The bugs are fixed in the latest version of GingerALE, V2.3.6, and the authors say that users should be sure to upgrade to this new version. But what about the analyses that have already been completed (and, in some cases, peer reviewed and published) using the old versions of the software? Should users re-run these old analyses with the latest GingerALE? What should researchers do if they find that their results change? This is a tricky issue that arises whenever software errors of this kind are discovered. I can't see many neuroscientists being keen to revisit and perhaps correct (or even, retract) their old papers. Eickhoff et al. advise that
We recommend that published meta-analyses using the GingerALE versions with implementation errors in the multiple-comparisons corrections be repeated using the latest version of GingerALE (V2.3.6), and the results compared to those of the original report. Depending upon the magnitude and potential impact of the differences, authors should consider corrective communications in consultation with the journal in which their original report appeared.
They reflect that
Implementation errors (reported here) and algorithmic errors [Eklund et al., 2016] in widely used image-analysis software creates the unfortunate situation wherein well intentioned researchers who have followed developers’ recommendations and established best practices may still have published flawed results - typically erroneous statistical confidence levels or cluster sizes. To best serve the neuroscientific community, corrections to the literature should be two-fold. First, the software developer should highlight the errors and need for re-analysis, as we are doing here. Second, the authors should be encouraged and enabled to self-correct such errors in a concise, rapidly implemented, non-pejorative manner.

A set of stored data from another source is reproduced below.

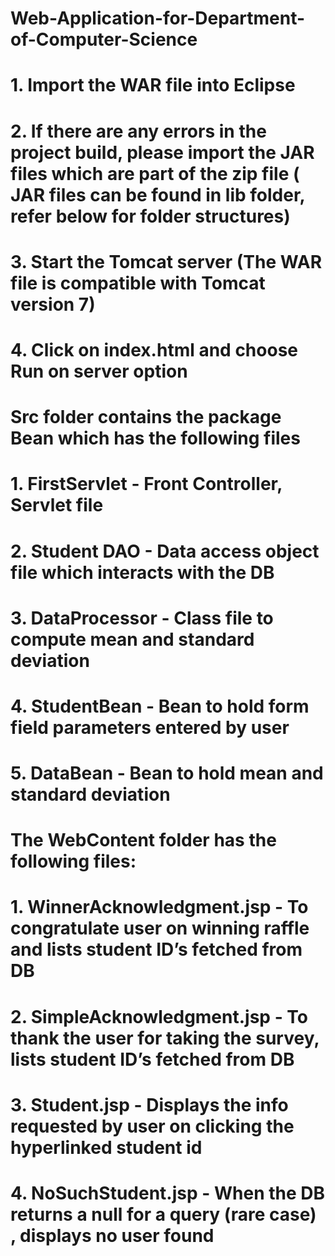 # Web-Application-for-Department-of-Computer-Science
# 1. Import the WAR file into Eclipse
# 2. If there are any errors in the project build, please import the JAR files which are part of the zip file ( JAR files can be found in lib folder, refer below for folder structures)

# 3. Start the Tomcat server (The WAR file is compatible with Tomcat version 7)

# 4. Click on index.html and choose Run on server option



# Src folder contains the package Bean which has the following files

# 1. FirstServlet - Front Controller, Servlet file

# 2. Student DAO - Data access object file which interacts with the DB

# 3. DataProcessor - Class file to compute mean and standard deviation

# 4. StudentBean - Bean to hold form field parameters entered by user

# 5. DataBean - Bean to hold mean and standard deviation


# The WebContent folder has the following files:

# 1. WinnerAcknowledgment.jsp - To congratulate user on winning raffle and lists student ID’s fetched from DB

# 2. SimpleAcknowledgment.jsp - To thank the user for taking the survey, lists student ID’s fetched from DB

# 3. Student.jsp - Displays the info requested by user on clicking the hyperlinked student id

# 4. NoSuchStudent.jsp - When the DB returns a null for a query (rare case) , displays no user found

In my view, the GingerALE developers handled this situation very well. But we can only expect the occurrence of these kinds of bugs to increase as new fMRI software packages are developed and made available to end users (and there do seem to be lots of them appearing nowadays). Given that these errors put researchers in an "unfortunate situation" - potentially, a catastrophic situation if a really serious bug made it into someone's published papers - perhaps we need a formal system of software validation?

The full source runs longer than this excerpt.